Lehman, which is among the biggest dealers of mortgage-backed securities on Wall Street, has taken a $7 billion hit from credit-related writedowns and losses since the start of the global crisis.
"For the franchise and shares to turn the corner, we think management needs to announce a significant bulk asset sale or framework for investors to evaluate the structure or pricing of likely asset disposals," Pinschmidt said.
The combination of an "exceptionally" weak macro-economic backdrop as well as widening credit spreads in the third quarter makes as asset sale even more urgent, he added.

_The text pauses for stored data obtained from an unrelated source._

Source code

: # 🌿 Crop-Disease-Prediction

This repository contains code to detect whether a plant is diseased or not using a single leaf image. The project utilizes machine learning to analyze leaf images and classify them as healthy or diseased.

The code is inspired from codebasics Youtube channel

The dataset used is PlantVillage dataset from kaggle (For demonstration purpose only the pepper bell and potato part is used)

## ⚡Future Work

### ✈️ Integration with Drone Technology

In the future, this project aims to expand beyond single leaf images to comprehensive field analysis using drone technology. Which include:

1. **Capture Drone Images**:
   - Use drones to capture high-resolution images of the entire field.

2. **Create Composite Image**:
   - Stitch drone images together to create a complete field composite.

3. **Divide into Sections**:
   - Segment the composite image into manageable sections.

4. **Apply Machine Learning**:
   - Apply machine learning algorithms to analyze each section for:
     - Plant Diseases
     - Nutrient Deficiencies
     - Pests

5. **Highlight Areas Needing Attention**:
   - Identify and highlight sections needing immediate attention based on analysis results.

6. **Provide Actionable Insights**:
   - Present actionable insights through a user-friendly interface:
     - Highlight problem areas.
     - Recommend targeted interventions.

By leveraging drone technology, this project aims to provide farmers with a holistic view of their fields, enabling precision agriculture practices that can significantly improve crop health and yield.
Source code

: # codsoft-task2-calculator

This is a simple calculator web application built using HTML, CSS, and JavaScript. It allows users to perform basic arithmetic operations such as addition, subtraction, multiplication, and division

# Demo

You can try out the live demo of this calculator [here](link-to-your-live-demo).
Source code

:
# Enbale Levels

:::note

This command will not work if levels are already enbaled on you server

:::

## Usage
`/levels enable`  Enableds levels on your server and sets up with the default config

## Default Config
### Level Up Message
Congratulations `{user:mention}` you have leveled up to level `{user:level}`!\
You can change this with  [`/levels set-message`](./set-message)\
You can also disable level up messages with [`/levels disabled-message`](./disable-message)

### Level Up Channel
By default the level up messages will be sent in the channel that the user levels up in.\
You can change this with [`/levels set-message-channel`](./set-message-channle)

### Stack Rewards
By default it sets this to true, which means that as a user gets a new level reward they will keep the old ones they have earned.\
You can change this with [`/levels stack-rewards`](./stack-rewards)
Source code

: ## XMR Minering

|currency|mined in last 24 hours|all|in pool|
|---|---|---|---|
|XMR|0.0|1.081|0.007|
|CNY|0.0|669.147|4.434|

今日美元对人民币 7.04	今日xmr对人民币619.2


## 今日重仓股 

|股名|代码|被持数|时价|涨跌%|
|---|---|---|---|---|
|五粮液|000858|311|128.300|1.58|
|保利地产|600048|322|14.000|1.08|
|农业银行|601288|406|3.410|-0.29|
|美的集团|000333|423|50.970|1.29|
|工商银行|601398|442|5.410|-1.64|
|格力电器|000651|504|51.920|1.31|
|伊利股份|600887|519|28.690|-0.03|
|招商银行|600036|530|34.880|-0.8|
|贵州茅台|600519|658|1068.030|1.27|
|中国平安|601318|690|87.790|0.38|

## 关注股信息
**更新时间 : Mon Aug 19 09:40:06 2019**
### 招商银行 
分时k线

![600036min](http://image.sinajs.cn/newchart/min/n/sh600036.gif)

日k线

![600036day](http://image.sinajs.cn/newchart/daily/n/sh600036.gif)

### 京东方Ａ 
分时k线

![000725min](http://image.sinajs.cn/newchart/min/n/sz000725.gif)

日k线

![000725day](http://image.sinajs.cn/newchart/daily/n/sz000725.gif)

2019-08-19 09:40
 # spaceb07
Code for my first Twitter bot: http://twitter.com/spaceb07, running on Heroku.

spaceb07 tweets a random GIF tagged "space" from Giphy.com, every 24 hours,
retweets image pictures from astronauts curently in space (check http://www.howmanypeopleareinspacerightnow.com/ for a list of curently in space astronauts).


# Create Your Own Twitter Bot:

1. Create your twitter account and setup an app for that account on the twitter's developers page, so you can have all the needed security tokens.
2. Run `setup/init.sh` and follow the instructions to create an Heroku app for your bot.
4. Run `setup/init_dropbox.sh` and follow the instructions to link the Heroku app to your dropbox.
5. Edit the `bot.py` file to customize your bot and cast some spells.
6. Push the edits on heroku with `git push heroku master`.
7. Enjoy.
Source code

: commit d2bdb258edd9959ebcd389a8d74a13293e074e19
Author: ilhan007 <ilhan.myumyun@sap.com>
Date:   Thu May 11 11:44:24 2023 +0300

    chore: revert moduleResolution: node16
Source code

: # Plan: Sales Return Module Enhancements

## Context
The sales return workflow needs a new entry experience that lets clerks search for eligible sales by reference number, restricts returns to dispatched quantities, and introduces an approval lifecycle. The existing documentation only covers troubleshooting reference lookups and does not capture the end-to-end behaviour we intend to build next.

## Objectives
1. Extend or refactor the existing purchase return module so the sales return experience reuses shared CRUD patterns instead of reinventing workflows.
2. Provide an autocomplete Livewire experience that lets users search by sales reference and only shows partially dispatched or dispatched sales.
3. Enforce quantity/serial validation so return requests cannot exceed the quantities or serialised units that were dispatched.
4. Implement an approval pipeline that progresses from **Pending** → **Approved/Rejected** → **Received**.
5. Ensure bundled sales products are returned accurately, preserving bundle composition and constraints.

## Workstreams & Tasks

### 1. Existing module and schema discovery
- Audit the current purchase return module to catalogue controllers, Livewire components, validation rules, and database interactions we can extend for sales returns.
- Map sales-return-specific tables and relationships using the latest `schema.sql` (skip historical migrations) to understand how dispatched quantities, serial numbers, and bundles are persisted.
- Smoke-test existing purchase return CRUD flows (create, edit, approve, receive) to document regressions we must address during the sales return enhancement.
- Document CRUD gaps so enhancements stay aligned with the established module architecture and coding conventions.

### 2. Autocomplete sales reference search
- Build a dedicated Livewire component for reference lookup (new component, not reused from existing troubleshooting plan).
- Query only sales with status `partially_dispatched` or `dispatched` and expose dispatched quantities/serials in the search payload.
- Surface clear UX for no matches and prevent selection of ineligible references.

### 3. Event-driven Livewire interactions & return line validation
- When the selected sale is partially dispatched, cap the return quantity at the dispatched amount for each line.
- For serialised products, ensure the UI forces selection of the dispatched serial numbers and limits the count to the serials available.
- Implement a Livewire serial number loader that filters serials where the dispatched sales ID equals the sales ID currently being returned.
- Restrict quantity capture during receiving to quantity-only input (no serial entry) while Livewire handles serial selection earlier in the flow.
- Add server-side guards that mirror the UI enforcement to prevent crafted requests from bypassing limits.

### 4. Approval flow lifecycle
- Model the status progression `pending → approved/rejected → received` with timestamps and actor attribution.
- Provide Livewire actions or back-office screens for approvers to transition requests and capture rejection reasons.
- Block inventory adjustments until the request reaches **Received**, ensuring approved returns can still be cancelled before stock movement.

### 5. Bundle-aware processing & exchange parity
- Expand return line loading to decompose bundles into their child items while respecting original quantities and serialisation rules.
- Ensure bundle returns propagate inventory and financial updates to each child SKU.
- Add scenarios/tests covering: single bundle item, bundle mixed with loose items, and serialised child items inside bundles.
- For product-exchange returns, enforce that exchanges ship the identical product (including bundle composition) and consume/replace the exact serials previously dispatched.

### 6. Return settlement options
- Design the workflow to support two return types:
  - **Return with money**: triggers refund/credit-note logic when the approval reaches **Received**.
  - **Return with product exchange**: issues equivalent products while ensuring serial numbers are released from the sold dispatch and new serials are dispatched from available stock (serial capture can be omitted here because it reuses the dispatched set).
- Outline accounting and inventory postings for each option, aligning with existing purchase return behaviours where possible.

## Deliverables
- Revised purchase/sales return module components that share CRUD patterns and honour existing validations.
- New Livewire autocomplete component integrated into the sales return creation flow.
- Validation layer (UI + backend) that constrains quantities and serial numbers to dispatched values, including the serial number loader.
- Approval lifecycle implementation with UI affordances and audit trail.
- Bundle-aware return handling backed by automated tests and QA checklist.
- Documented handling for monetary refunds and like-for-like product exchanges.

"Barring an asset disposal to a third party in which Lehman contributes equity, we believe that a stake sale in conjunction with a partnership to manage assets may provide the best path forward," Pinschmidt said.
The bank, which has been seeking to assuage investors concerned about its $60 billion of mortgage assets, failed to sell a large stake to Asian investors, a newspaper reported last week.
According to Pinschmidt, a sale of Lehman's asset management business was not an attractive scenario, as the remaining business would need additional capital to offset the absence of a recurring high return on equity earnings stream from its Neuberger Berman business.
This would reduce Lehman's normalized return on equity outlook and increase earnings volatility for its remaining entity, he said.
Lehman has looked at selling at least a part of its asset management unit to private equity firms, and is looking at selling commercial real estate assets.
The analyst maintained his "overweight" rating on shares of Lehman and Goldman.